> **Listed records**:
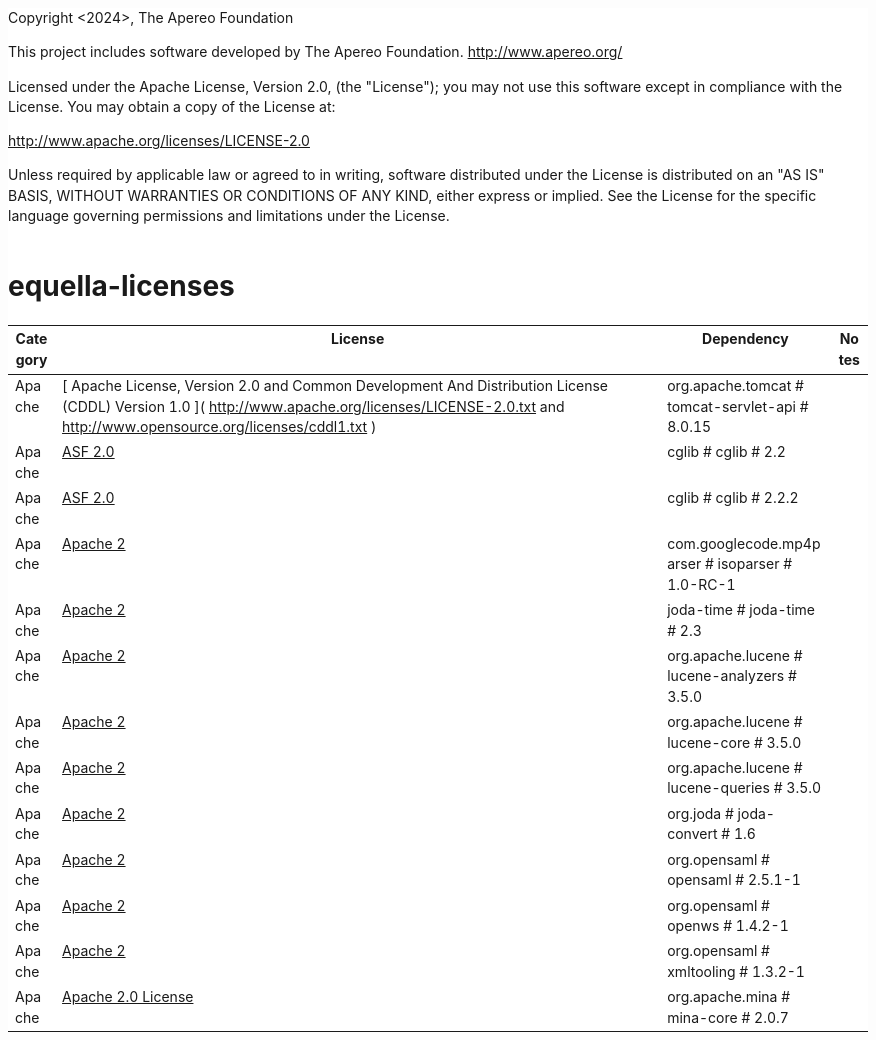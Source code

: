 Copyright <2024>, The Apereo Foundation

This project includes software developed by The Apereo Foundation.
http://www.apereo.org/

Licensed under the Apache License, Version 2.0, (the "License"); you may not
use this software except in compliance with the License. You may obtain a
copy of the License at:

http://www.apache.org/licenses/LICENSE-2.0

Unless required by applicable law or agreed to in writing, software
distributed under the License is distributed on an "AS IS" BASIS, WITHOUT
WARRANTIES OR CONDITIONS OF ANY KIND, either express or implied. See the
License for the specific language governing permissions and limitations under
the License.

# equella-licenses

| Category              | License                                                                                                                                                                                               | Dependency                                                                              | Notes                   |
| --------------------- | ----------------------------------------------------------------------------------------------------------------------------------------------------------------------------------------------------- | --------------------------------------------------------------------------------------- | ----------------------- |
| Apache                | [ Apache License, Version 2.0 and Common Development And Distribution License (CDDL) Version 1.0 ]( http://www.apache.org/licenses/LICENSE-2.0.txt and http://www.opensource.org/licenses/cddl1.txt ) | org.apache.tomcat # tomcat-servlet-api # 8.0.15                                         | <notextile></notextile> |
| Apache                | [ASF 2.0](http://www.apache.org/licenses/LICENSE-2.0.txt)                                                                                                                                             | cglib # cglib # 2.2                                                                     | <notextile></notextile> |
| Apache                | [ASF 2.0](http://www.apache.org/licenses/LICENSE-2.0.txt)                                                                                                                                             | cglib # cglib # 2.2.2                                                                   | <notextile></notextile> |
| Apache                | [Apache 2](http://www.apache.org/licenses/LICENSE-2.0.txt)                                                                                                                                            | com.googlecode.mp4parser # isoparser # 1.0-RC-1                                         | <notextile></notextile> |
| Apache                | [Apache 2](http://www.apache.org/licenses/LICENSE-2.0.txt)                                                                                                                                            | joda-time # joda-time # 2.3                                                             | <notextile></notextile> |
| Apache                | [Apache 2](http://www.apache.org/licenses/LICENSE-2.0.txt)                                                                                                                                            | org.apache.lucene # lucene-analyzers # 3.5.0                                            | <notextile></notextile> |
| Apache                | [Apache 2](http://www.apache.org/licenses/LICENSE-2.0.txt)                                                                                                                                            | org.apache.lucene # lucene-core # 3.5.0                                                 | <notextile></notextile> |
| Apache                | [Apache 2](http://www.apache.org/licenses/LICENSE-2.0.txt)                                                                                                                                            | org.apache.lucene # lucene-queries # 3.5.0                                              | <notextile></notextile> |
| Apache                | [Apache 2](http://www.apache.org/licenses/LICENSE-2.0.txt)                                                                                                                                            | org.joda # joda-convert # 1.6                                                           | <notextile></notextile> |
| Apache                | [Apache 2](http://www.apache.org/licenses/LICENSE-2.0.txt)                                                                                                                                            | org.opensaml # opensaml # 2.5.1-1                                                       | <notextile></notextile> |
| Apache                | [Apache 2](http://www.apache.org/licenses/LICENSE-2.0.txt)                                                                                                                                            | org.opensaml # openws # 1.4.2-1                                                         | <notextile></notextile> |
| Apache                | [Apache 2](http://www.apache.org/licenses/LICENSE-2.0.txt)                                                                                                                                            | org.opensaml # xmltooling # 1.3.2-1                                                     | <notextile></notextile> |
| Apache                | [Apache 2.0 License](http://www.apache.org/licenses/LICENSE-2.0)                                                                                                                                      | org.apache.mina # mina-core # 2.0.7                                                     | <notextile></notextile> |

---

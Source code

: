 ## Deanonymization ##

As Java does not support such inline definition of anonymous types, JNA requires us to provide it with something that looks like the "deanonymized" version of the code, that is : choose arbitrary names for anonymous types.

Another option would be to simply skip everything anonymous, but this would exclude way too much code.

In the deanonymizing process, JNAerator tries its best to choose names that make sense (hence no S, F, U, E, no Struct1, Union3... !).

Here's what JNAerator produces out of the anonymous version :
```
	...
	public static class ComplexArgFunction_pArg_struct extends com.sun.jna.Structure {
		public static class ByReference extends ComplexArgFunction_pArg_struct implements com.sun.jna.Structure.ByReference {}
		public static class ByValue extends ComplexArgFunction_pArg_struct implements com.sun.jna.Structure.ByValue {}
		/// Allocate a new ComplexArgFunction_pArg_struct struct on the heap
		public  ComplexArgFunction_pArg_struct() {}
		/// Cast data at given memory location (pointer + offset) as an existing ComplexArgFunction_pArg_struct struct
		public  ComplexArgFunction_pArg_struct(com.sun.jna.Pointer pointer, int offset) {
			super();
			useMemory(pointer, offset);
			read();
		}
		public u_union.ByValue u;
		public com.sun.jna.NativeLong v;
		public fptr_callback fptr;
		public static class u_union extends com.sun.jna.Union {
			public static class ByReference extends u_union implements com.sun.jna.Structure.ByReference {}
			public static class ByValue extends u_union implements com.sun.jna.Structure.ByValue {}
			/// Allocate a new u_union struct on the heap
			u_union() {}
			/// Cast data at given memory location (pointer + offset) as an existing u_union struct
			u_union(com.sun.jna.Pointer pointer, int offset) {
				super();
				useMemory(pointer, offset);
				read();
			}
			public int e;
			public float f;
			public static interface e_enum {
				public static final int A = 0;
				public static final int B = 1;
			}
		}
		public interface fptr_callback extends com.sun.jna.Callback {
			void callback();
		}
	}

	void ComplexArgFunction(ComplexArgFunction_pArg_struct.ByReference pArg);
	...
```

> **What you should do**: In the data above, retype exactly and only the lines between the one holding "org.opensaml # xmltooling" and the one holding "[Apache 2.0 License](http://www.apache.org/licenses/LICENSE-2.0)", inclusive.

> **Answer box**:
| Apache                | [Apache 2](http://www.apache.org/licenses/LICENSE-2.0.txt)                                                                                                                                            | org.opensaml # xmltooling # 1.3.2-1                                                     | <notextile></notextile> |
| Apache                | [Apache 2.0 License](http://www.apache.org/licenses/LICENSE-2.0)                                                                                                                                      | org.apache.mina # mina-core # 2.0.7                                                     | <notextile></notextile> |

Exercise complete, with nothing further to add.